Where the records hold the string "elements", show the whole line it sits on.

Pictures paired with source code:
=======
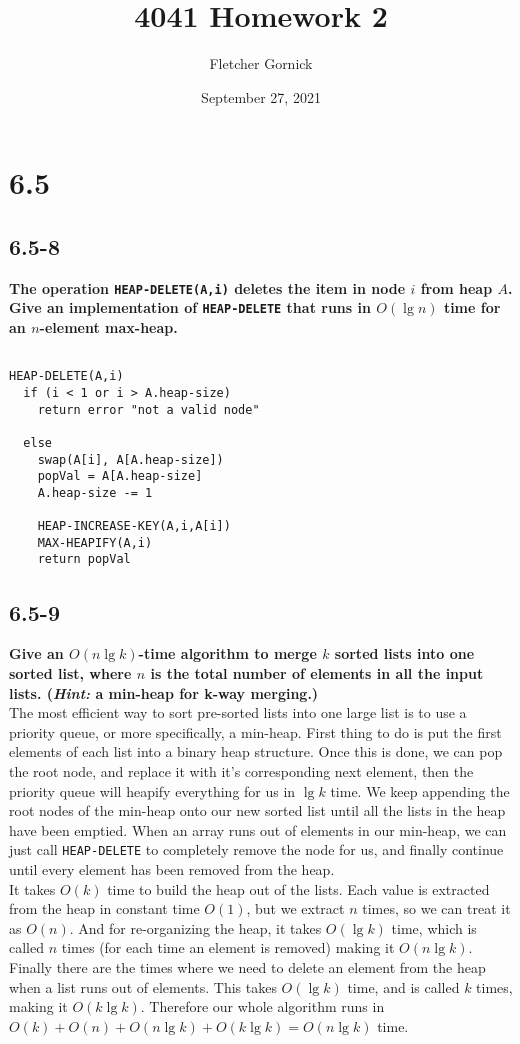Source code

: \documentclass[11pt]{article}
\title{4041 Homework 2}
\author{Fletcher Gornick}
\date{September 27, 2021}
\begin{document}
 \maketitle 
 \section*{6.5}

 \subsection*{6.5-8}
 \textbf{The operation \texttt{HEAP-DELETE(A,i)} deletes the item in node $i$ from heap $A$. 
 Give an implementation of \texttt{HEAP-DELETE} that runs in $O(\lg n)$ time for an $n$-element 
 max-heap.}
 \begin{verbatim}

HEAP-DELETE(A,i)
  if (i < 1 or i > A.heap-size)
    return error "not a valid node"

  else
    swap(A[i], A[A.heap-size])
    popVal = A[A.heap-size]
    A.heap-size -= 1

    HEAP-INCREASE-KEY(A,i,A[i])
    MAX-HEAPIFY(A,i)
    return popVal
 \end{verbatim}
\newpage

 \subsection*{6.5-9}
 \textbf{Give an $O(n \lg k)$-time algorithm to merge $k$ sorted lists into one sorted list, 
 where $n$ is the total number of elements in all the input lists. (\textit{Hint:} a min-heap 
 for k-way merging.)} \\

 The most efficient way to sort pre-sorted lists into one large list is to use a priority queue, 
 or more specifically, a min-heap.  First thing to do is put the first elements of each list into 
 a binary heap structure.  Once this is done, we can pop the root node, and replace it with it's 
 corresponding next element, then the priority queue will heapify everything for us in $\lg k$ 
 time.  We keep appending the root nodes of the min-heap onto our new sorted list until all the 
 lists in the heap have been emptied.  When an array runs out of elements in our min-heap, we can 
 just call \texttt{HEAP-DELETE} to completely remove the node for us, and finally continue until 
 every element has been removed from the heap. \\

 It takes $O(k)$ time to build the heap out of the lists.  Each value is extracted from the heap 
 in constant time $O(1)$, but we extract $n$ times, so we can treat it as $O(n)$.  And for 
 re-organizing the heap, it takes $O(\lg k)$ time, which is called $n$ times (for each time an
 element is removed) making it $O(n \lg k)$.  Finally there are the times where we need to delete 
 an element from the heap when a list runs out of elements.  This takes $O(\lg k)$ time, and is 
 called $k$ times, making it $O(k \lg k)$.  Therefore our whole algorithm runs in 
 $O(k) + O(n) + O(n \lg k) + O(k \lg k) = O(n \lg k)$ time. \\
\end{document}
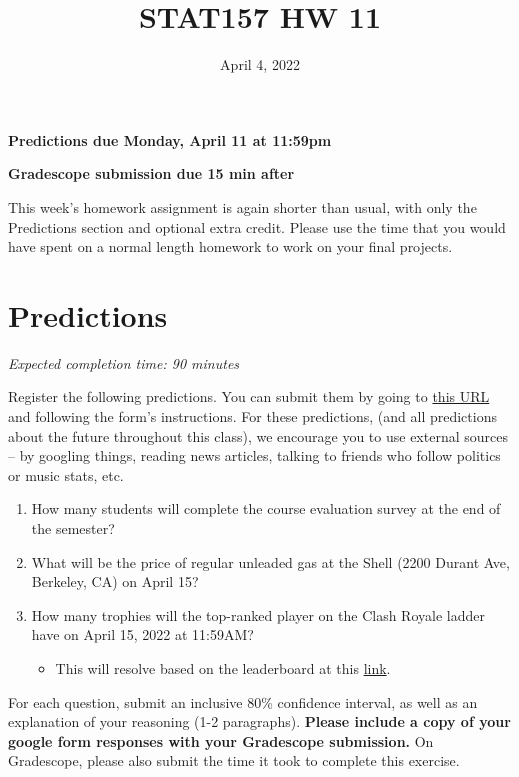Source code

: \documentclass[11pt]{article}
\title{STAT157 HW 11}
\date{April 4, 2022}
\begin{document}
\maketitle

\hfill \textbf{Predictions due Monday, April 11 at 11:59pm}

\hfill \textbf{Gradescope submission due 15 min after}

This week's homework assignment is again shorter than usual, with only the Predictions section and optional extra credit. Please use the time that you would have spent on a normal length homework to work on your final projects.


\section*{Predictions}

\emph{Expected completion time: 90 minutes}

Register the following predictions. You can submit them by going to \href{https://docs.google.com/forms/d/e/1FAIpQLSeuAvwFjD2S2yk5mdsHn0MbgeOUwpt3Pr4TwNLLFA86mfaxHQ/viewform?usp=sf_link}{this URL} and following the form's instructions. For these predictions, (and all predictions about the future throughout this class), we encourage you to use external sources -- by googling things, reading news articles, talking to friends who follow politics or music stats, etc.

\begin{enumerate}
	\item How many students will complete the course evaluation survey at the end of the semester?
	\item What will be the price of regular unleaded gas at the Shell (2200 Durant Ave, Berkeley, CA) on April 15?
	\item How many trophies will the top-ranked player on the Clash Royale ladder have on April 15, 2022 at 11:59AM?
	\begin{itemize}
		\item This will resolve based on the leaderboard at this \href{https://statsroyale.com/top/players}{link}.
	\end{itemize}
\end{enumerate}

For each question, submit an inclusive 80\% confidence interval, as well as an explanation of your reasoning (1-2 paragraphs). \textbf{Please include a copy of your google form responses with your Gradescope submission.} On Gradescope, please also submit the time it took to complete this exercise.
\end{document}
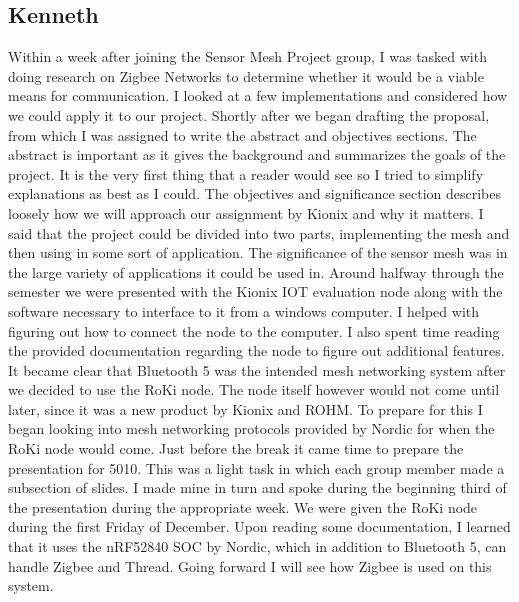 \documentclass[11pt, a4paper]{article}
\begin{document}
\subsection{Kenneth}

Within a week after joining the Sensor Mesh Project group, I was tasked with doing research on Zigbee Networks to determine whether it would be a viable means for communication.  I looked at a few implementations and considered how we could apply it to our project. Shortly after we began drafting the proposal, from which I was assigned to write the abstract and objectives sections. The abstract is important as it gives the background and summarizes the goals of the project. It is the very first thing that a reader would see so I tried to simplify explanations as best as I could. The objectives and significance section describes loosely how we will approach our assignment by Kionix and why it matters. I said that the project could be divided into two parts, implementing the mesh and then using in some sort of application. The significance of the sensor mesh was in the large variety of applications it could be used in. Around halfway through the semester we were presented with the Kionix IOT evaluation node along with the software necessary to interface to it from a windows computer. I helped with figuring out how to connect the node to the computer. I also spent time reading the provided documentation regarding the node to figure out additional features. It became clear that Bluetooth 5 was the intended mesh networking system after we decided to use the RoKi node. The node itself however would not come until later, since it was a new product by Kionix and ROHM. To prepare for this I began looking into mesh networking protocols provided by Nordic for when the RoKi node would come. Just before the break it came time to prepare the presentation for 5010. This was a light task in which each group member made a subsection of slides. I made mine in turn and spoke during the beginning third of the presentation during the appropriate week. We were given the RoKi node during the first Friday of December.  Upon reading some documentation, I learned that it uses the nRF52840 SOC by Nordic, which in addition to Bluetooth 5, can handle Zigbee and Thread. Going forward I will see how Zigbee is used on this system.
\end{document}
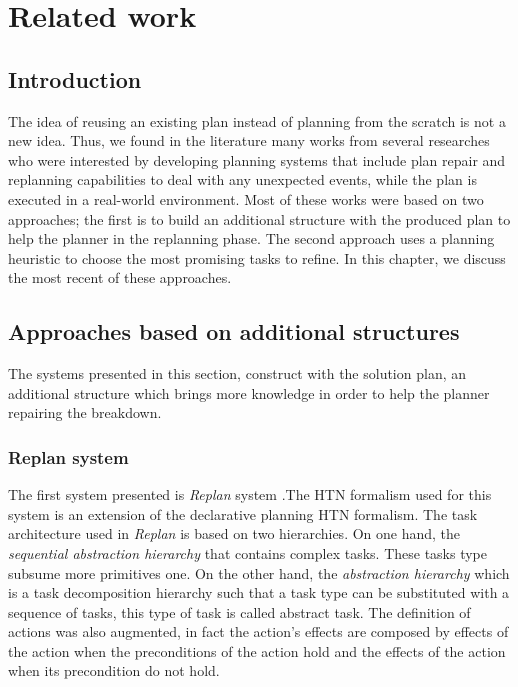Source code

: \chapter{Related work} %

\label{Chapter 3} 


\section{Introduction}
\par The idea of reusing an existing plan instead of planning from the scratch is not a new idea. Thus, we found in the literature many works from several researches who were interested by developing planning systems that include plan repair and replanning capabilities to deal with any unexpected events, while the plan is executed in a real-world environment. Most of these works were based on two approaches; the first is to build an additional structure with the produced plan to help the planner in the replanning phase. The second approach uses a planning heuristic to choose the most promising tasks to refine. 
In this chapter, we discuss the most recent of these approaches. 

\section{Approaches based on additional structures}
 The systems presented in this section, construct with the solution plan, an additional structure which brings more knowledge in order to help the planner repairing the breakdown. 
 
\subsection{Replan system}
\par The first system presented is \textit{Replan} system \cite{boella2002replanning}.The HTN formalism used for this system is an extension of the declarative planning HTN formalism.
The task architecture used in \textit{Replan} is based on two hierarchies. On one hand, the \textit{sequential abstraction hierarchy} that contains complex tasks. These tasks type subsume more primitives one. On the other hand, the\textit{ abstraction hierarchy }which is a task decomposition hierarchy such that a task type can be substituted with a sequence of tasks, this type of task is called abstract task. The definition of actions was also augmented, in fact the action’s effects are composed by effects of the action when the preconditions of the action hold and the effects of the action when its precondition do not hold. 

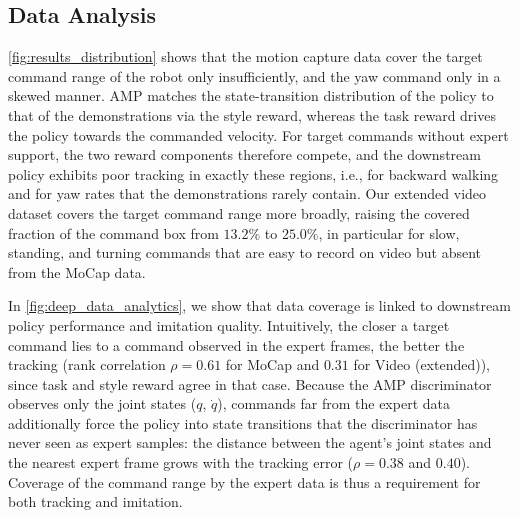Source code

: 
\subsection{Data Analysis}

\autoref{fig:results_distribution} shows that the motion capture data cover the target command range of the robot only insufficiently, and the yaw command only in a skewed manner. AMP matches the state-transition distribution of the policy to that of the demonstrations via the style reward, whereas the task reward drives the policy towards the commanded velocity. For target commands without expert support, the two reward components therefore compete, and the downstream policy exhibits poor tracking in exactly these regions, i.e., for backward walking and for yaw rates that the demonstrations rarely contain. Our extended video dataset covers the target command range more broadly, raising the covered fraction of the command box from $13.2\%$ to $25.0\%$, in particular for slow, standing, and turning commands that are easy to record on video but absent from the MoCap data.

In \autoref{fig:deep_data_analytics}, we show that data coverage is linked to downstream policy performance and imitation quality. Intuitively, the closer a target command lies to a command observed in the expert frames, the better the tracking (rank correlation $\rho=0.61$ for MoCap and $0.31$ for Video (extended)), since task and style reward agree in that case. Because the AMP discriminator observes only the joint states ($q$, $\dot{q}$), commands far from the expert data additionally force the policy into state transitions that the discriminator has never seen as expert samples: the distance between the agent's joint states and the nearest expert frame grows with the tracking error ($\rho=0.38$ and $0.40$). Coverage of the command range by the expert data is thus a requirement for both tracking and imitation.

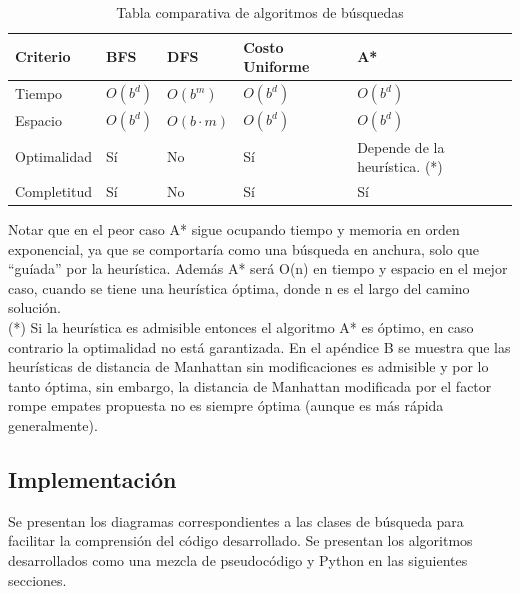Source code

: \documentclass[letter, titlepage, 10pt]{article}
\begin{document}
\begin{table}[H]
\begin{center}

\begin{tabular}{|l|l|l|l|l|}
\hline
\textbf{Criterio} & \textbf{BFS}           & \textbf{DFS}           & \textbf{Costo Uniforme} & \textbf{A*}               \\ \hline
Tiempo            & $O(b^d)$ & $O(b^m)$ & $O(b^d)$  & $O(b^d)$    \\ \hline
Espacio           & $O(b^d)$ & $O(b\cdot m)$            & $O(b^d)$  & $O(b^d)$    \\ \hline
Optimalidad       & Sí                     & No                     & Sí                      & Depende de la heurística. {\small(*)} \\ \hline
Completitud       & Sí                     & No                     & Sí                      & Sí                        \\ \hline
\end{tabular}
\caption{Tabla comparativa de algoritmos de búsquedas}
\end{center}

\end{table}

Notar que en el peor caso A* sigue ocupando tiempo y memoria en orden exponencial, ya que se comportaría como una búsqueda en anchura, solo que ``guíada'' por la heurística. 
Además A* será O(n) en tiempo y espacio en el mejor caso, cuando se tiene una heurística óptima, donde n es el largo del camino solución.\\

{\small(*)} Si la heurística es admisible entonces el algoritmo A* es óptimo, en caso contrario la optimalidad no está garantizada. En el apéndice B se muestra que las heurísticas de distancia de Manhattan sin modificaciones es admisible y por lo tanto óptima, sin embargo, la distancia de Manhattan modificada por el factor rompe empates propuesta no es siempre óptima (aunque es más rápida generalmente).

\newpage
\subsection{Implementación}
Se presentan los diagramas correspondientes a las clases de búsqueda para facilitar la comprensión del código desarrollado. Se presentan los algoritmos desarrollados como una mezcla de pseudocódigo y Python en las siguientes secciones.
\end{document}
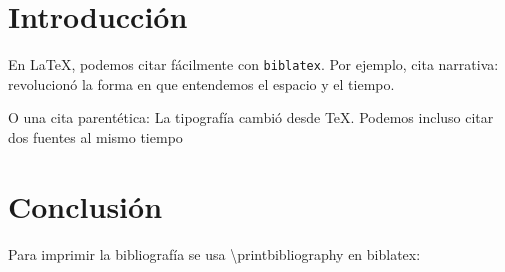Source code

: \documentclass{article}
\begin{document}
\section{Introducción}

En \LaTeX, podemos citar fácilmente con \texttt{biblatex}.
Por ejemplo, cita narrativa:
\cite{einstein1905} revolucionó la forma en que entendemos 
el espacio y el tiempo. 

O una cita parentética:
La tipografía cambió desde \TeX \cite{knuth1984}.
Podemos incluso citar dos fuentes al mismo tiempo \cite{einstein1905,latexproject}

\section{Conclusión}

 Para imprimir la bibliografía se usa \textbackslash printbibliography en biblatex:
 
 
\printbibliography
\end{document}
=======
ANSWER SPACE
 where $n$ is the total number of elements in all the input lists. (\textit{Hint:} a min-heap 
 or more specifically, a min-heap.  First thing to do is put the first elements of each list into 
 lists in the heap have been emptied.  When an array runs out of elements in our min-heap, we can 
 an element from the heap when a list runs out of elements.  This takes $O(\lg k)$ time, and is 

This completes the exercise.